The pieces I was working with last night were +/- 3/8"x6" and I cut 3/4" joints. I have them tight enough that I can friction fit it together and it will stay put but there is plenty of space around the joints themselves. The boards are fairly square and level so the mistakes are definately my fault. Any tips / tricks / advice on how to get them cleaned up & fitting tighter is definately appreciated. I can try to grab some pictures when I head home for lunch.
 

·
Old School
Joined
·
24,027 Posts
practice, practice and practice...

Pics go a long way in helping out
+1. The quality and fit of hand joinery are the hands doing it and the tools. There are choices of what to use. Experiment in the types of saws and the cuts they make. The same with chisels. But, IMO it's the technique that practice can really improve. Hopefully one gets better with practice.








.
 

·
Not so new
Joined
·
150 Posts
Ahhh...little grasshopper. I suggest you read and watch all you can on dovetail and box joints. The net is loaded with videos on hand cut joinery.
 

·
Hungry like a Hippo
Joined
·
348 Posts
Discussion Starter #5
here are two of the better joints:





I know I need to work on my sawing - I overcut a couple of them and I haven't quite figured out some of the jigging & work flow with my hack of a workbench (left in the garage by the last owner) when I can't clamp all around something. I also seem to need better lighting - they looked a lot cleaner at 10pm last night :blink:
 

·
In History is the Future
Joined
·
6,423 Posts
cellophane said:
here are two of the better joints:

http://imageshack.us/photo/my-images/98/boxjointdetail02.jpg/

http://imageshack.us/photo/my-images/820/boxjointdetail01.jpg/

I know I need to work on my sawing - I overcut a couple of them and I haven't quite figured out some of the jigging & work flow with my hack of a workbench (left in the garage by the last owner) when I can't clamp all around something. I also seem to need better lighting - they looked a lot cleaner at 10pm last night :blink:
For starters, practice... just something you get better at through repetition and muscle memory.
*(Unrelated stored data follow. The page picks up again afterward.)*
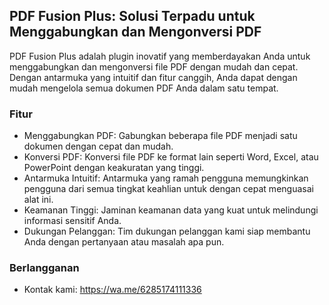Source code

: ## PDF Fusion Plus: Solusi Terpadu untuk Menggabungkan dan Mengonversi PDF

PDF Fusion Plus adalah plugin inovatif yang memberdayakan Anda untuk menggabungkan dan mengonversi file PDF dengan mudah dan cepat. Dengan antarmuka yang intuitif dan fitur canggih, Anda dapat dengan mudah mengelola semua dokumen PDF Anda dalam satu tempat.

### Fitur
- Menggabungkan PDF: Gabungkan beberapa file PDF menjadi satu dokumen dengan cepat dan mudah.
- Konversi PDF: Konversi file PDF ke format lain seperti Word, Excel, atau PowerPoint dengan keakuratan yang tinggi.
- Antarmuka Intuitif: Antarmuka yang ramah pengguna memungkinkan pengguna dari semua tingkat keahlian untuk dengan cepat menguasai alat ini.
- Keamanan Tinggi: Jaminan keamanan data yang kuat untuk melindungi informasi sensitif Anda.
- Dukungan Pelanggan: Tim dukungan pelanggan kami siap membantu Anda dengan pertanyaan atau masalah apa pun.

### Berlangganan
- Kontak kami: https://wa.me/6285174111336
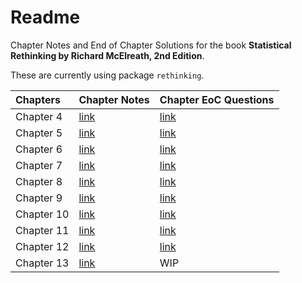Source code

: 
<!-- README.md is generated from README.Rmd. Please edit that file -->

# Readme

Chapter Notes and End of Chapter Solutions for the book **Statistical
Rethinking by Richard McElreath, 2nd Edition**.

These are currently using package `rethinking`.

| Chapters   | Chapter Notes                                                                            | Chapter EoC Questions                                                                        |
|:-----------|:-----------------------------------------------------------------------------------------|:---------------------------------------------------------------------------------------------|
| Chapter 4  | [link](Chapter4/Chapter_4.R)                                                             | [link](https://adromine.github.io/Statistical-Rethinking-Code/Chapter4/Chapter_4_EoC.html)   |
| Chapter 5  | [link](Chapter5/Chapter_5.R)                                                             | [link](https://adromine.github.io/Statistical-Rethinking-Code/Chapter5/Chapter_5_EOC.html)   |
| Chapter 6  | [link](https://adromine.github.io/Statistical-Rethinking-Code/Chapter6/Chapter_6.html)   | [link](https://adromine.github.io/Statistical-Rethinking-Code/Chapter6/Chapter_6_EoC.html)   |
| Chapter 7  | [link](https://adromine.github.io/Statistical-Rethinking-Code/Chapter7/Chapter_7.html)   | [link](https://adromine.github.io/Statistical-Rethinking-Code/Chapter7/Chapter_7_EoC.html)   |
| Chapter 8  | [link](https://adromine.github.io/Statistical-Rethinking-Code/Chapter8/Chapter_8.html)   | [link](https://adromine.github.io/Statistical-Rethinking-Code/Chapter8/Chapter_8_EoC.html)   |
| Chapter 9  | [link](https://adromine.github.io/Statistical-Rethinking-Code/Chapter9/Chapter_9.html)   | [link](https://adromine.github.io/Statistical-Rethinking-Code/Chapter9/Chapter_9_EoC.html)   |
| Chapter 10 | [link](https://adromine.github.io/Statistical-Rethinking-Code/Chapter10/Chapter_10.html) | [link](https://adromine.github.io/Statistical-Rethinking-Code/Chapter10/Chapter_10_EoC.html) |
| Chapter 11 | [link](https://adromine.github.io/Statistical-Rethinking-Code/Chapter11/Chapter_11.html) | [link](https://adromine.github.io/Statistical-Rethinking-Code/Chapter11/Chapter_11_EoC.html) |
| Chapter 12 | [link](https://adromine.github.io/Statistical-Rethinking-Code/Chapter12/Chapter_12.html) | [link](https://adromine.github.io/Statistical-Rethinking-Code/Chapter12/Chapter_12_EoC.html) |
| Chapter 13 | [link](https://adromine.github.io/Statistical-Rethinking-Code/Chapter13/Chapter_13.html) | WIP                                                                                          |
as for layout, mark you pins about 1/64" longer than needed and then trim flush after assembly... They looks darn good already, but just that alone will improve the look of them a lot.

Keep cutt'n!

~tom ...it's better to remain silent and be thought a fool than to open one's mouth and remove all doubt...
 

·
Old School
Joined
·
24,027 Posts
For starters, practice... just something you get better at through repetition and muscle memory.

as for layout, mark you pins about 1/64" longer than needed and then trim flush after assembly... They looks darn good already, but just that alone will improve the look of them a lot.
+1. I agree. It does look good. Your practice might include a marking knife (I use an X-Acto with a #11 blade). Doing that you have a very thin line to work to. Work towards good clean cuts with holding the saw perpendicular to the stock. Try to get sharp corners.








.
 

·
Registered
Joined
·
2,321 Posts
I think they look pretty good. Like Tom said, cut the joints little deeper, allow the pins to protrude. They can be planed or sanded off later.
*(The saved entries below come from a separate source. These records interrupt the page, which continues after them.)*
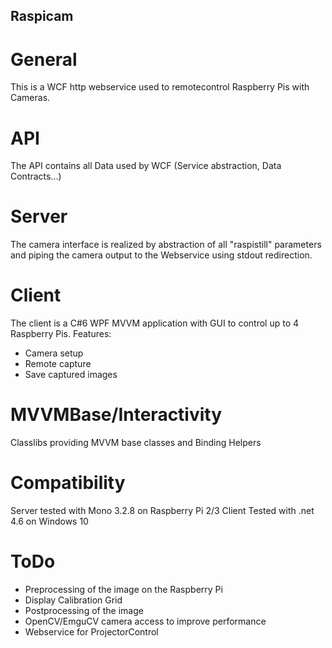 ## Raspicam
# General
This is a WCF http webservice used to remotecontrol Raspberry Pis with Cameras.

# API
The API contains all Data used by WCF (Service abstraction, Data Contracts...)

# Server
The camera interface is realized by abstraction of all "raspistill" parameters and piping the camera output to the Webservice using stdout redirection.

# Client
The client is a C#6 WPF MVVM application with GUI to control up to 4 Raspberry Pis.
Features:
- Camera setup
- Remote capture
- Save captured images

# MVVMBase/Interactivity
Classlibs providing MVVM base classes and Binding Helpers

# Compatibility

Server tested with Mono 3.2.8 on Raspberry Pi 2/3
Client Tested with .net 4.6 on Windows 10

# ToDo
- Preprocessing of the image on the Raspberry Pi
- Display Calibration Grid
- Postprocessing of the image 
- OpenCV/EmguCV camera access to improve performance
- Webservice for ProjectorControl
Honestly, it gets easier with time. You'll get the feel for it. Your saw will become an extension of your hand. I used to have trouble remembering which side of the line to cut, and that makes a huge difference in the fit. It becomes second nature...mark, saw, chop, transfer marks, saw, chop, test fit, touch up and done.

But importantly, have fun with it :)
 

·
Hungry like a Hippo
Joined
·
348 Posts
Discussion Starter #9
Good to know they aren't awful =p I found that I liked the Japanese pull saw more than any of the English saws I have but my guess is they need to be sharpened since most were left at the house by the last owner... I do have a marking gauge that I used for the depth but made the notches with a #7 Bic pencil. I'll dig around for one of my x-actos this week and try that. And with the table saw I can at least cut the stock to the same size, and if I really get lazy I can cut the joints on the saw - but that's not as much fun :no:
 

·
Registered
Joined
·
173 Posts
Scribe the line with a sharp knife then split the line to the waste side with your saw. I use a traditional bow saw to cut even the finest dovetails, but a fine toothed backsaw is good too. The saw choice is less critical to learning to split the scribed line to the waste side, and sawing straight and square. That takes practice and muscle memory as mentioned in the previous excellent posts.